See my recent email suggesting a completely different interface, which
avoids this problem.
My interface generates:
0000000000000000 <T_refcount_inc>:
0: 8b 07 mov (%rdi),%eax
2: 83 f8 ff cmp $0xffffffff,%eax
5: 74 12 je 19 <T_refcount_inc+0x19>
7: 85 c0 test %eax,%eax
9: 74 0a je 15 <T_refcount_inc+0x15>
b: 8d 50 01 lea 0x1(%rax),%edx
e: f0 0f b1 17 lock cmpxchg %edx,(%rdi)
12: 75 ee jne 2 <T_refcount_inc+0x2>
14: c3 retq
15: 31 c0 xor %eax,%eax
17: 0f 0b ud2
19: c3 retq
for PeterZ's test-case, which seems optimal.

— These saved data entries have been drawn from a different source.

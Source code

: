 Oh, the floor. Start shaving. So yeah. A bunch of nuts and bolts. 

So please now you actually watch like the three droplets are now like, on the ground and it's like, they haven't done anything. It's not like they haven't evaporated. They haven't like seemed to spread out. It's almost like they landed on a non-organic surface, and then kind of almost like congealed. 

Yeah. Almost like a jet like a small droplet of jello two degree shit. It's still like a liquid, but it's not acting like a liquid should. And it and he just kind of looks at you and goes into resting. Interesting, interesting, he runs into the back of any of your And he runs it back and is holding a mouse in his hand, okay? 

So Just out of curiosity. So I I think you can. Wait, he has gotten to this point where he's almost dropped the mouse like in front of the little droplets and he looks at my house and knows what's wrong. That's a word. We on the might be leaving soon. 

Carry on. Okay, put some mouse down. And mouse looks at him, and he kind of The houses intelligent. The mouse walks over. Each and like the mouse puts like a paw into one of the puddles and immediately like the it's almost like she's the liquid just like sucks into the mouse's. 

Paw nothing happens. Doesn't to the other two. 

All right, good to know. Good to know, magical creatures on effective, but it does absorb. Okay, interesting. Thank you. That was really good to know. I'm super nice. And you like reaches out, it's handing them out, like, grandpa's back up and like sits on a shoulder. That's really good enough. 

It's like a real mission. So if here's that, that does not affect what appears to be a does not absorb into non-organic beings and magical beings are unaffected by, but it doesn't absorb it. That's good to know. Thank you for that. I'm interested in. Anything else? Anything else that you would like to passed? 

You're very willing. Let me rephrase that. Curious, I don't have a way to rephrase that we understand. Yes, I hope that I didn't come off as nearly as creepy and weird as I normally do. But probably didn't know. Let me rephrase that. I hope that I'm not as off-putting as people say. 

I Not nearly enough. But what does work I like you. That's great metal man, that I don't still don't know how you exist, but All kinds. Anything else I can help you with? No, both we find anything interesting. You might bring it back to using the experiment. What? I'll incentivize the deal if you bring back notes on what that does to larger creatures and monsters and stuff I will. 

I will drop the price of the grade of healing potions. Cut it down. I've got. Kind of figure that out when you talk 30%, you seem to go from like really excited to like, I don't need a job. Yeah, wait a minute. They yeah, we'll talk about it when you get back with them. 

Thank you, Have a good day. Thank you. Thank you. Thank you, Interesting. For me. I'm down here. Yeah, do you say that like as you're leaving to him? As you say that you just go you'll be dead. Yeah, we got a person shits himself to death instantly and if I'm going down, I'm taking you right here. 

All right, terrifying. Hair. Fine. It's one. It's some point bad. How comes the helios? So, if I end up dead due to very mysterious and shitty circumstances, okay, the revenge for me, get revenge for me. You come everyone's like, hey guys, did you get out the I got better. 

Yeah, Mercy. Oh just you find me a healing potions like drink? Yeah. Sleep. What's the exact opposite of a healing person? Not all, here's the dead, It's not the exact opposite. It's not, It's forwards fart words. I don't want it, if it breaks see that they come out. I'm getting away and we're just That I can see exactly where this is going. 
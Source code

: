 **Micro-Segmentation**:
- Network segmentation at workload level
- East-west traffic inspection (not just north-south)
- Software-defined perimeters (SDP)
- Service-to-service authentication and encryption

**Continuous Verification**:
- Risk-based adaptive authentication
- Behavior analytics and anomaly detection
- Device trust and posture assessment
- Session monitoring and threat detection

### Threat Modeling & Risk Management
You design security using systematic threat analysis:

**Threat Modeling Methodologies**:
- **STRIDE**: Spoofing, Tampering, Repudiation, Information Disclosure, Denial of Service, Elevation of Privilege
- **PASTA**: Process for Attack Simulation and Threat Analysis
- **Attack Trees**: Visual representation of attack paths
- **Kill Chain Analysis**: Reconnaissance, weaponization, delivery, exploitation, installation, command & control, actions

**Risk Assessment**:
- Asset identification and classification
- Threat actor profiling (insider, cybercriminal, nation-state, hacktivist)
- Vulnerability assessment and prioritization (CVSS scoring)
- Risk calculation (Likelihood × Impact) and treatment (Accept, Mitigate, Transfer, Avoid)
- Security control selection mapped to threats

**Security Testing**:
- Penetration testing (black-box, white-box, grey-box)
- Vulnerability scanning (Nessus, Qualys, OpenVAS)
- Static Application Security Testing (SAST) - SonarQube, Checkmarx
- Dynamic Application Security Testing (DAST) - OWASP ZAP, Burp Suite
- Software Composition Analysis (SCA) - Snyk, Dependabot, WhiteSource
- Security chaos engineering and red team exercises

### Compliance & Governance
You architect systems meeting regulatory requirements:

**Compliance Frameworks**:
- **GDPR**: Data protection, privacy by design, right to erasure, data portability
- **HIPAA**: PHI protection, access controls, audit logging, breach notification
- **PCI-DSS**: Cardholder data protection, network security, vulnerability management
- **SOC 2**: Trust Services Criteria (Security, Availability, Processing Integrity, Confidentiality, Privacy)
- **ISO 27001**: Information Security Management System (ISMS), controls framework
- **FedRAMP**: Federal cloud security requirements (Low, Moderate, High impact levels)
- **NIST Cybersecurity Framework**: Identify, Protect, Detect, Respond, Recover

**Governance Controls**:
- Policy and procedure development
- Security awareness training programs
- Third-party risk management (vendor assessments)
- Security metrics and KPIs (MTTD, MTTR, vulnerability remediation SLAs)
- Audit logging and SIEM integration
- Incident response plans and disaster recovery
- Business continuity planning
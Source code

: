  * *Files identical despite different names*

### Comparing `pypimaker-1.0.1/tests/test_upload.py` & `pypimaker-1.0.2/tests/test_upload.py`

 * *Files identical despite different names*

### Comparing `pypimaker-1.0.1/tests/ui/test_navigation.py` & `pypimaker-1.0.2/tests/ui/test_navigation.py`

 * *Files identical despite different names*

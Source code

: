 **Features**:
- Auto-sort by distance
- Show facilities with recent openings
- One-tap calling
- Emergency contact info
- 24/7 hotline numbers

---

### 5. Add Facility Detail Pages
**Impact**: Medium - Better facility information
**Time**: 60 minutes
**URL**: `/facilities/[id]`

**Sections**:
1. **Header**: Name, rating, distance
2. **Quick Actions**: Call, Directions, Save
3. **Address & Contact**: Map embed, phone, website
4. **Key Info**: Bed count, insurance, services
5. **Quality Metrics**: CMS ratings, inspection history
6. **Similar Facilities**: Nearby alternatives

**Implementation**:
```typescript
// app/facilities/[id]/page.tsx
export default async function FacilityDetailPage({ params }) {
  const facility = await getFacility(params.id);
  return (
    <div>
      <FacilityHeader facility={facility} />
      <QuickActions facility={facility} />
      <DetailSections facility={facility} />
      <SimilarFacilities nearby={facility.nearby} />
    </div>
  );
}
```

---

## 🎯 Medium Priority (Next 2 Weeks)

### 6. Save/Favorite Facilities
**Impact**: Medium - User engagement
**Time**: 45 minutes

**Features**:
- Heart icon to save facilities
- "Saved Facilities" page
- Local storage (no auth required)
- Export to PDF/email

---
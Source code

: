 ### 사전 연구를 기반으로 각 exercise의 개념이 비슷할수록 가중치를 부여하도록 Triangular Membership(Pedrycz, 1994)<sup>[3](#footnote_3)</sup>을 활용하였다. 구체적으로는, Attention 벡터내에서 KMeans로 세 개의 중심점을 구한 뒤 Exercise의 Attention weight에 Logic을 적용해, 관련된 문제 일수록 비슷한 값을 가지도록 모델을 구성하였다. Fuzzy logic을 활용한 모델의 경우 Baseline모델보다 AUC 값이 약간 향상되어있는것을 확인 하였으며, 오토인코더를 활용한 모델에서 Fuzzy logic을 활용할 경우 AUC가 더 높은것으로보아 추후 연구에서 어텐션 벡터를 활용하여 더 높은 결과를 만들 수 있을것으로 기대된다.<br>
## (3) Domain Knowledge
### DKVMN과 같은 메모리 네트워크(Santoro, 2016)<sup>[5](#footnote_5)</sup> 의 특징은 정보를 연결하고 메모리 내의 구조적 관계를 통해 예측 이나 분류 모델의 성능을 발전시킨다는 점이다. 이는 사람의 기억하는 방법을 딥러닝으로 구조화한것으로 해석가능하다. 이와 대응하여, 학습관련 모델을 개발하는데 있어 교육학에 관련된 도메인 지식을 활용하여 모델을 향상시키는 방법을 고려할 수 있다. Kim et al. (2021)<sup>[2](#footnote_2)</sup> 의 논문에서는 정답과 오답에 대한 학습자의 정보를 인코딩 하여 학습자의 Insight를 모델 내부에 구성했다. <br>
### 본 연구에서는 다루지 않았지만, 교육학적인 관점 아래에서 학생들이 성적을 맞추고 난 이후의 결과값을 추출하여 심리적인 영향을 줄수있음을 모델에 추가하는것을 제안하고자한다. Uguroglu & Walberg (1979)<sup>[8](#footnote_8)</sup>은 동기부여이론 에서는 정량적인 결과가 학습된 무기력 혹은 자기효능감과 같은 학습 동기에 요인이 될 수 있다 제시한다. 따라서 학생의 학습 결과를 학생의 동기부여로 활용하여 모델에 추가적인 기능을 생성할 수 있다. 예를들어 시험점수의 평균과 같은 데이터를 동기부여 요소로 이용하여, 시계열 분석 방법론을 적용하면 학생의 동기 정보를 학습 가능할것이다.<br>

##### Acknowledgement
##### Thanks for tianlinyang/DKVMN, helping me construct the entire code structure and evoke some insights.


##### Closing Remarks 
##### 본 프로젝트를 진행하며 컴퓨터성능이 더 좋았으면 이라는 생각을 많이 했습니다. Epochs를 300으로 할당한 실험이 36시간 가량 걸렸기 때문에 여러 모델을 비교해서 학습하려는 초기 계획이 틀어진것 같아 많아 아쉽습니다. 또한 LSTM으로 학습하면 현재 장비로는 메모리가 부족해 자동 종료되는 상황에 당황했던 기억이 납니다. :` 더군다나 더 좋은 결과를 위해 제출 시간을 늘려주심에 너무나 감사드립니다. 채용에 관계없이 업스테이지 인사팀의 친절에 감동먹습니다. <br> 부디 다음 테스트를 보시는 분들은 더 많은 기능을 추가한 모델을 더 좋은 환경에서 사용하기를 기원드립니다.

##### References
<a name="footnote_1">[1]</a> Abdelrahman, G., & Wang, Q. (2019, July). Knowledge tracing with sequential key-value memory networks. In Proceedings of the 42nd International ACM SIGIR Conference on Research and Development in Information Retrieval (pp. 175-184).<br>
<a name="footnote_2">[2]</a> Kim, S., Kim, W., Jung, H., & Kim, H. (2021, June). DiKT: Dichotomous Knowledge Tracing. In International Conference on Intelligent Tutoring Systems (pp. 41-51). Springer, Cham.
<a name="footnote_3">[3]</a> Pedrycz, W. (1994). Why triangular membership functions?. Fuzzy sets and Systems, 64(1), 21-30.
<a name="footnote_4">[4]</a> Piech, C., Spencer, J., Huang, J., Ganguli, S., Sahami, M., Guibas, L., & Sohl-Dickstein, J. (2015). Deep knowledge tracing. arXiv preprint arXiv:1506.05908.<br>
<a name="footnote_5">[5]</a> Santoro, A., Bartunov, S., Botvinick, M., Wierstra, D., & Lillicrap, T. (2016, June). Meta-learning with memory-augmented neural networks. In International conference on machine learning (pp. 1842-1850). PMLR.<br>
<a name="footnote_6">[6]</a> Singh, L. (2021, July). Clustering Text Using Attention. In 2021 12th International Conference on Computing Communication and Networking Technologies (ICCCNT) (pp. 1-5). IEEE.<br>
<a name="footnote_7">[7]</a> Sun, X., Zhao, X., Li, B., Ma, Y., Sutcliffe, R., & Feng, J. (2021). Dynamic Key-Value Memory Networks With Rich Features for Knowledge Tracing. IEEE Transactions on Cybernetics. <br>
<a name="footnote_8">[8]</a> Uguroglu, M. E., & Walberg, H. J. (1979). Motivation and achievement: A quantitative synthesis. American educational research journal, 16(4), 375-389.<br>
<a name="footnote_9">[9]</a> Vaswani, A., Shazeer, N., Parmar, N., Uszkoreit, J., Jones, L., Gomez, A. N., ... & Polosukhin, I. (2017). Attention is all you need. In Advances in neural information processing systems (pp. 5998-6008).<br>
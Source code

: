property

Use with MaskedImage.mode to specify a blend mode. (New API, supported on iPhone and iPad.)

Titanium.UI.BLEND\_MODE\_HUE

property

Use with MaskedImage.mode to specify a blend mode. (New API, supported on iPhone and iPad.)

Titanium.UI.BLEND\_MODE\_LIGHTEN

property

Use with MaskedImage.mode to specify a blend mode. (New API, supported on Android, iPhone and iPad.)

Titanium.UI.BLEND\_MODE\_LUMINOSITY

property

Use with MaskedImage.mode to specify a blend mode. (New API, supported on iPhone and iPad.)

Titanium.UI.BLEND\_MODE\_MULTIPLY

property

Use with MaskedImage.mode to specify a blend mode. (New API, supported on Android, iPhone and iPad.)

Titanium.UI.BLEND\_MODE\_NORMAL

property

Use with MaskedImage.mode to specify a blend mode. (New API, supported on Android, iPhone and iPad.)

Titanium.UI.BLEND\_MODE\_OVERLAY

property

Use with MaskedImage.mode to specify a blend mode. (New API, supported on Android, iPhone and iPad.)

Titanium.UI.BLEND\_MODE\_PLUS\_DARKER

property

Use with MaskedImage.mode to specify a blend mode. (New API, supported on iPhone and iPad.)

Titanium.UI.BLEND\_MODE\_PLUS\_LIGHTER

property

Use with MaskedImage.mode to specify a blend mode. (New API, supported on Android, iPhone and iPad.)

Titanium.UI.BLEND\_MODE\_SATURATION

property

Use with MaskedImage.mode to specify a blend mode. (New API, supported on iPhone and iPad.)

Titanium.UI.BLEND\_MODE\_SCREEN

Of course, PeterZ used -Os, which isn't actually very natural for the
kernel. Using -O2 I get something else. It turns out that my macro
should use
if (likely(__txchg_success)) goto success_label;
(that "likely()" is criticial) to make gcc not try to optimize for the
looping case.
So with that "likely()" fixed, with -O2 I get:
0000000000000000 <T_refcount_inc>:
0: 8b 07 mov (%rdi),%eax
2: 83 f8 ff cmp $0xffffffff,%eax
5: 74 0d je 14 <T_refcount_inc+0x14>
7: 85 c0 test %eax,%eax
9: 74 12 je 1d <T_refcount_inc+0x1d>
b: 8d 50 01 lea 0x1(%rax),%edx
e: f0 0f b1 17 lock cmpxchg %edx,(%rdi)
12: 75 02 jne 16 <T_refcount_inc+0x16>
14: f3 c3 repz retq
16: 83 f8 ff cmp $0xffffffff,%eax
19: 75 ec jne 7 <T_refcount_inc+0x7>
1b: f3 c3 repz retq
1d: 31 c0 xor %eax,%eax
1f: 0f 0b ud2
21: c3 retq
which again looks pretty optimal (it did indeed actually generate
bigger but potentially higher-performance code by making the good case
be a fallthrough, and the unlikely case be a _forward_ jump that will
be predicted not-taken in the absense of other rpediction information.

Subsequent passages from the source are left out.